Mixed Vegetable Khichdi

The khichdi is a wholesome meal, usually had when unwell and the digestive system is not functioning to its fullest extent. It is a rice and moong dal mushy dish which is easily digestible making it ideal food for children as well. But this dish can be transformed to a one meal dish with the addition of vegetables and some aromatic spices. Whole moong adds additional fiber also. In fact, the Bengalis make their khichdi with vegetables and spices.
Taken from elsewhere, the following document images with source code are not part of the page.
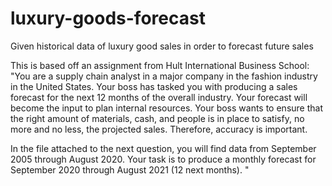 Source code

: # luxury-goods-forecast
Given historical data of luxury good sales in order to forecast future sales

This is based off an assignment from Hult International Business School:
"You are a supply chain analyst in a major company in the fashion industry in the United States. Your boss has tasked you with producing a sales forecast for the next 12 months of the overall industry. Your forecast will become the input to plan internal resources. Your boss wants to ensure that the right amount of materials, cash, and people is in place to satisfy, no more and no less, the projected sales. Therefore, accuracy is important.

In the file attached to the next question, you will find data from September 2005 through August 2020. Your task is to produce a monthly forecast for September 2020 through August 2021 (12 next months). "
I remember a friend telling me "khichdi ke chaar yaar - papad, ghee, kadhi aur aachar", or something of that sort or maybe in a different order. These accompaniments add that extra zing to this meal.
Rice - 1/2 cup
Whole Moong - 1/4 cup
Onion - 1 small chopped
Carrot - 1/2
Beans - 4-5
Green peas - 1 tbsp
Ginger - 1tsp chopped
Garlic -1tsp chopped
Green chilli - 2
Turmeric pwd - 1/2tsp
Salt to taste
Ghee - 1 tbsp
Water - 1.5 cups
Bay Leaf - 1
Black Elaichi - 1
Jeera - 1/2tsp
Dhania pwd - 1/2tsp
Soak the rice and moong in water for about 1 hour .
Heat the pressure cooker and add ghee into it. When hot, add the bay leaf, elaichi and jeera and let it splutter. Then add the chopped onions and stir for 2 to 3 minutes after which add the ginger and garlic. Let it fry well till light brown. The add the vegetables - carrot, beans, green peas and green chillies and stir for about 2 minutes. Drain the water from the rice and moong and add it to the cooker. Stir well. Add the turmeric powder and the salt and after mixing it well add the water. Once it boils check for salt and then close the pressure cooker and put on the weight. Let it cook for 3 whistles on medium heat, then open and serve in a bowl. Just before taking it to the table add a blob of ghee on top of the khichdi and serve with papad and achaar.